## WHAT THE TASK REQUIRES
Reproduce each record exactly.

========================================

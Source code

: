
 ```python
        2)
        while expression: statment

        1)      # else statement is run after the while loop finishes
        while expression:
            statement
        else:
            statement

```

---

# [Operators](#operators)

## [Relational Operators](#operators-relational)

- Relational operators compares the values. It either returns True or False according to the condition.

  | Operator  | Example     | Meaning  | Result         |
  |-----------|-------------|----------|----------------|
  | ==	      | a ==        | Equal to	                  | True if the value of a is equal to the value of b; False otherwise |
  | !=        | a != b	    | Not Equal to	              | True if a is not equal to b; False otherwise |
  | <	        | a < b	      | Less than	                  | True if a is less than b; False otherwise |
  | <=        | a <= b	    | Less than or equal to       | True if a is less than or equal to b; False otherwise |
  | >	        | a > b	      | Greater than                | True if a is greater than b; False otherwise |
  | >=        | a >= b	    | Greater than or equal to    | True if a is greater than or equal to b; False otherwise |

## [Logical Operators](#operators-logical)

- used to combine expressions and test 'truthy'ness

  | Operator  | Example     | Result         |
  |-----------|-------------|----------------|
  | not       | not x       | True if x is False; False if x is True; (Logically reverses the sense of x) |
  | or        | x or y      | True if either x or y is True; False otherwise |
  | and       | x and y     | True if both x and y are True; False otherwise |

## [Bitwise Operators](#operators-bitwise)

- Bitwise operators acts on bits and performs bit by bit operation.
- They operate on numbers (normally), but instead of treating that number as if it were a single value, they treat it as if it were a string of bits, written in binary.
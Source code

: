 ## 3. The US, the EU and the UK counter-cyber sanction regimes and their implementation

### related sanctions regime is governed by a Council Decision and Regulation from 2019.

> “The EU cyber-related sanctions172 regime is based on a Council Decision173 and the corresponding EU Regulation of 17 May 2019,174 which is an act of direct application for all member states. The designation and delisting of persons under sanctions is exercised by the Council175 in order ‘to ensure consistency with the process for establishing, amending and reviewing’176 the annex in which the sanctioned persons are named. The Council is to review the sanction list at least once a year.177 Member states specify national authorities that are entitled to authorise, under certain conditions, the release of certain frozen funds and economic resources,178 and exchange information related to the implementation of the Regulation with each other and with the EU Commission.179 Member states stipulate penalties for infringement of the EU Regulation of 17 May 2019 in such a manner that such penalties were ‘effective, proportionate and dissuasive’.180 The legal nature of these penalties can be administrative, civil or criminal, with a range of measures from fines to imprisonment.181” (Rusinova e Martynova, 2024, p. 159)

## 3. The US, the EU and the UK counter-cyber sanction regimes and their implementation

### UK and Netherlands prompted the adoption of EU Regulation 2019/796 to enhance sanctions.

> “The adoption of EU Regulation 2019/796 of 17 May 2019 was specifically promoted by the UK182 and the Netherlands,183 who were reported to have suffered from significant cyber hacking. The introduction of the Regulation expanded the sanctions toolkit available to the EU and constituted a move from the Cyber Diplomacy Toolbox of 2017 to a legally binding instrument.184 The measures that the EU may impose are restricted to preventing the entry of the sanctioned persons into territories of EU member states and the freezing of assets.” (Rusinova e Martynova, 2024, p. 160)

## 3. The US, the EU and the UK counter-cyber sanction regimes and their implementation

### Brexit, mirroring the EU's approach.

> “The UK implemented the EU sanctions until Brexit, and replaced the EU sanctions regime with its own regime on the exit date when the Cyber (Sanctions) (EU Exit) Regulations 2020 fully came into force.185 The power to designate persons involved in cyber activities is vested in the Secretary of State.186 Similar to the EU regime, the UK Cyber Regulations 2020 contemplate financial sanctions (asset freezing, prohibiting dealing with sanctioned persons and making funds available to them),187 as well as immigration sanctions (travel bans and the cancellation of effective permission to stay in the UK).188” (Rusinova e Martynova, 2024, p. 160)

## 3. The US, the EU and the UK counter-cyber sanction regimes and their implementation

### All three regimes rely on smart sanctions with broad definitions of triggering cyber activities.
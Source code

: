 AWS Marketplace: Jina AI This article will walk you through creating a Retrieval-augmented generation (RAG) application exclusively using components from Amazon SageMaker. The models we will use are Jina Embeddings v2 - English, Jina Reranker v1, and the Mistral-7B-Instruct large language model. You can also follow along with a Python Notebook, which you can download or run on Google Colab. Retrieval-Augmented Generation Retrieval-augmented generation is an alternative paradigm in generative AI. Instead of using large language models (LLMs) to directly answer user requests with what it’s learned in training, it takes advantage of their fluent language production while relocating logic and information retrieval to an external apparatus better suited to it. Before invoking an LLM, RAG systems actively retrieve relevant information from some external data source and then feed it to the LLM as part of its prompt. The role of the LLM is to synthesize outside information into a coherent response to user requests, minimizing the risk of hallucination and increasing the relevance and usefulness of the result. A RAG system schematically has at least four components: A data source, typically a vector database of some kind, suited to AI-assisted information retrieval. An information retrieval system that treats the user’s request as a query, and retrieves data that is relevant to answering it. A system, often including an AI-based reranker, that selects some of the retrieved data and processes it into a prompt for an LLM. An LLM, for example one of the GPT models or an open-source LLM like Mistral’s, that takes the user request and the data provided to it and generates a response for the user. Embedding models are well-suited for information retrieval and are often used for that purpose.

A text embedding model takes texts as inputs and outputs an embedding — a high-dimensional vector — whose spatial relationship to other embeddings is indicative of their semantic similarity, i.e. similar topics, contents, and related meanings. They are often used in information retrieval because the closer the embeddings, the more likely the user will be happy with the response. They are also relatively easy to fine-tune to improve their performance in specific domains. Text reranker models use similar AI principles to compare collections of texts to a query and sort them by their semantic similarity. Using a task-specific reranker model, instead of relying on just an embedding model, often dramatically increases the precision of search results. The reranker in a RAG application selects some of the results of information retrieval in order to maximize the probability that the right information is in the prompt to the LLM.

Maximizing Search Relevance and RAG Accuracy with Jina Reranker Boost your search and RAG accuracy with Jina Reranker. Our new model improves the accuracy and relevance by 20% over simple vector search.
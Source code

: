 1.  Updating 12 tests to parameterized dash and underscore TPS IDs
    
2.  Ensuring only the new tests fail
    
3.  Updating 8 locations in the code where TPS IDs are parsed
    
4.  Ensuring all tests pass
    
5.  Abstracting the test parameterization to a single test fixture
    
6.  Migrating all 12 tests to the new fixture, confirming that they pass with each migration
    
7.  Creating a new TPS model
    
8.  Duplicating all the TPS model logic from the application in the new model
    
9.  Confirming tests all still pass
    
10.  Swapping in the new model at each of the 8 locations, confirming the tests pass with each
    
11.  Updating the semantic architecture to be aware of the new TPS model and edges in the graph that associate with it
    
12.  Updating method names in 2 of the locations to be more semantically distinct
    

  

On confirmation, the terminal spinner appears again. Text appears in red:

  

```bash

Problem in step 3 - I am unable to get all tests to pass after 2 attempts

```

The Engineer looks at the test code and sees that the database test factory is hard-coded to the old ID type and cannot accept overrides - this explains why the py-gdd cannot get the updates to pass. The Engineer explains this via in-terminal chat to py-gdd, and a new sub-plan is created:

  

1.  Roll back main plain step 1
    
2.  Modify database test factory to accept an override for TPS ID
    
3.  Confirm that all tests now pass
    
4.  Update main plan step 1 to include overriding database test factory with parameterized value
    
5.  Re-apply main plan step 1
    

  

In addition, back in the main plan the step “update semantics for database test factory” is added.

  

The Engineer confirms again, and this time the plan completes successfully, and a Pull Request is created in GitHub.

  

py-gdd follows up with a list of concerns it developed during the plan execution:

========================================

## ANSWER SPACE
Source code

:
 ```python
        2)
        while expression: statment

        1)      # else statement is run after the while loop finishes
        while expression:
            statement
        else:
            statement

```

---

# [Operators](#operators)

## [Relational Operators](#operators-relational)

- Relational operators compares the values. It either returns True or False according to the condition.

  | Operator  | Example     | Meaning  | Result         |
  |-----------|-------------|----------|----------------|
  | ==	      | a ==        | Equal to	                  | True if the value of a is equal to the value of b; False otherwise |
  | !=        | a != b	    | Not Equal to	              | True if a is not equal to b; False otherwise |
  | <	        | a < b	      | Less than	                  | True if a is less than b; False otherwise |
  | <=        | a <= b	    | Less than or equal to       | True if a is less than or equal to b; False otherwise |
  | >	        | a > b	      | Greater than                | True if a is greater than b; False otherwise |
  | >=        | a >= b	    | Greater than or equal to    | True if a is greater than or equal to b; False otherwise |

## [Logical Operators](#operators-logical)

- used to combine expressions and test 'truthy'ness

  | Operator  | Example     | Result         |
  |-----------|-------------|----------------|
  | not       | not x       | True if x is False; False if x is True; (Logically reverses the sense of x) |
  | or        | x or y      | True if either x or y is True; False otherwise |
  | and       | x and y     | True if both x and y are True; False otherwise |

## [Bitwise Operators](#operators-bitwise)

- Bitwise operators acts on bits and performs bit by bit operation.
- They operate on numbers (normally), but instead of treating that number as if it were a single value, they treat it as if it were a string of bits, written in binary.
Source code

: ## 3. The US, the EU and the UK counter-cyber sanction regimes and their implementation

### related sanctions regime is governed by a Council Decision and Regulation from 2019.

> “The EU cyber-related sanctions172 regime is based on a Council Decision173 and the corresponding EU Regulation of 17 May 2019,174 which is an act of direct application for all member states. The designation and delisting of persons under sanctions is exercised by the Council175 in order ‘to ensure consistency with the process for establishing, amending and reviewing’176 the annex in which the sanctioned persons are named. The Council is to review the sanction list at least once a year.177 Member states specify national authorities that are entitled to authorise, under certain conditions, the release of certain frozen funds and economic resources,178 and exchange information related to the implementation of the Regulation with each other and with the EU Commission.179 Member states stipulate penalties for infringement of the EU Regulation of 17 May 2019 in such a manner that such penalties were ‘effective, proportionate and dissuasive’.180 The legal nature of these penalties can be administrative, civil or criminal, with a range of measures from fines to imprisonment.181” (Rusinova e Martynova, 2024, p. 159)

## 3. The US, the EU and the UK counter-cyber sanction regimes and their implementation

### UK and Netherlands prompted the adoption of EU Regulation 2019/796 to enhance sanctions.

> “The adoption of EU Regulation 2019/796 of 17 May 2019 was specifically promoted by the UK182 and the Netherlands,183 who were reported to have suffered from significant cyber hacking. The introduction of the Regulation expanded the sanctions toolkit available to the EU and constituted a move from the Cyber Diplomacy Toolbox of 2017 to a legally binding instrument.184 The measures that the EU may impose are restricted to preventing the entry of the sanctioned persons into territories of EU member states and the freezing of assets.” (Rusinova e Martynova, 2024, p. 160)

## 3. The US, the EU and the UK counter-cyber sanction regimes and their implementation

### Brexit, mirroring the EU's approach.

> “The UK implemented the EU sanctions until Brexit, and replaced the EU sanctions regime with its own regime on the exit date when the Cyber (Sanctions) (EU Exit) Regulations 2020 fully came into force.185 The power to designate persons involved in cyber activities is vested in the Secretary of State.186 Similar to the EU regime, the UK Cyber Regulations 2020 contemplate financial sanctions (asset freezing, prohibiting dealing with sanctioned persons and making funds available to them),187 as well as immigration sanctions (travel bans and the cancellation of effective permission to stay in the UK).188” (Rusinova e Martynova, 2024, p. 160)

## 3. The US, the EU and the UK counter-cyber sanction regimes and their implementation

### All three regimes rely on smart sanctions with broad definitions of triggering cyber activities.
Source code

: AWS Marketplace: Jina AI This article will walk you through creating a Retrieval-augmented generation (RAG) application exclusively using components from Amazon SageMaker. The models we will use are Jina Embeddings v2 - English, Jina Reranker v1, and the Mistral-7B-Instruct large language model. You can also follow along with a Python Notebook, which you can download or run on Google Colab. Retrieval-Augmented Generation Retrieval-augmented generation is an alternative paradigm in generative AI. Instead of using large language models (LLMs) to directly answer user requests with what it’s learned in training, it takes advantage of their fluent language production while relocating logic and information retrieval to an external apparatus better suited to it. Before invoking an LLM, RAG systems actively retrieve relevant information from some external data source and then feed it to the LLM as part of its prompt. The role of the LLM is to synthesize outside information into a coherent response to user requests, minimizing the risk of hallucination and increasing the relevance and usefulness of the result. A RAG system schematically has at least four components: A data source, typically a vector database of some kind, suited to AI-assisted information retrieval. An information retrieval system that treats the user’s request as a query, and retrieves data that is relevant to answering it. A system, often including an AI-based reranker, that selects some of the retrieved data and processes it into a prompt for an LLM. An LLM, for example one of the GPT models or an open-source LLM like Mistral’s, that takes the user request and the data provided to it and generates a response for the user. Embedding models are well-suited for information retrieval and are often used for that purpose.

A text embedding model takes texts as inputs and outputs an embedding — a high-dimensional vector — whose spatial relationship to other embeddings is indicative of their semantic similarity, i.e. similar topics, contents, and related meanings. They are often used in information retrieval because the closer the embeddings, the more likely the user will be happy with the response. They are also relatively easy to fine-tune to improve their performance in specific domains. Text reranker models use similar AI principles to compare collections of texts to a query and sort them by their semantic similarity. Using a task-specific reranker model, instead of relying on just an embedding model, often dramatically increases the precision of search results. The reranker in a RAG application selects some of the results of information retrieval in order to maximize the probability that the right information is in the prompt to the LLM.

Maximizing Search Relevance and RAG Accuracy with Jina Reranker Boost your search and RAG accuracy with Jina Reranker. Our new model improves the accuracy and relevance by 20% over simple vector search.
Source code

: 1.  Updating 12 tests to parameterized dash and underscore TPS IDs
    
2.  Ensuring only the new tests fail
    
3.  Updating 8 locations in the code where TPS IDs are parsed
    
4.  Ensuring all tests pass
    
5.  Abstracting the test parameterization to a single test fixture
    
6.  Migrating all 12 tests to the new fixture, confirming that they pass with each migration
    
7.  Creating a new TPS model
    
8.  Duplicating all the TPS model logic from the application in the new model
    
9.  Confirming tests all still pass
    
10.  Swapping in the new model at each of the 8 locations, confirming the tests pass with each
    
11.  Updating the semantic architecture to be aware of the new TPS model and edges in the graph that associate with it
    
12.  Updating method names in 2 of the locations to be more semantically distinct
    

  

On confirmation, the terminal spinner appears again. Text appears in red:

  

```bash

Problem in step 3 - I am unable to get all tests to pass after 2 attempts

```

The Engineer looks at the test code and sees that the database test factory is hard-coded to the old ID type and cannot accept overrides - this explains why the py-gdd cannot get the updates to pass. The Engineer explains this via in-terminal chat to py-gdd, and a new sub-plan is created:

  

1.  Roll back main plain step 1
    
2.  Modify database test factory to accept an override for TPS ID
    
3.  Confirm that all tests now pass
    
4.  Update main plan step 1 to include overriding database test factory with parameterized value
    
5.  Re-apply main plan step 1
    

  

In addition, back in the main plan the step “update semantics for database test factory” is added.

  

The Engineer confirms again, and this time the plan completes successfully, and a Pull Request is created in GitHub.

  

py-gdd follows up with a list of concerns it developed during the plan execution:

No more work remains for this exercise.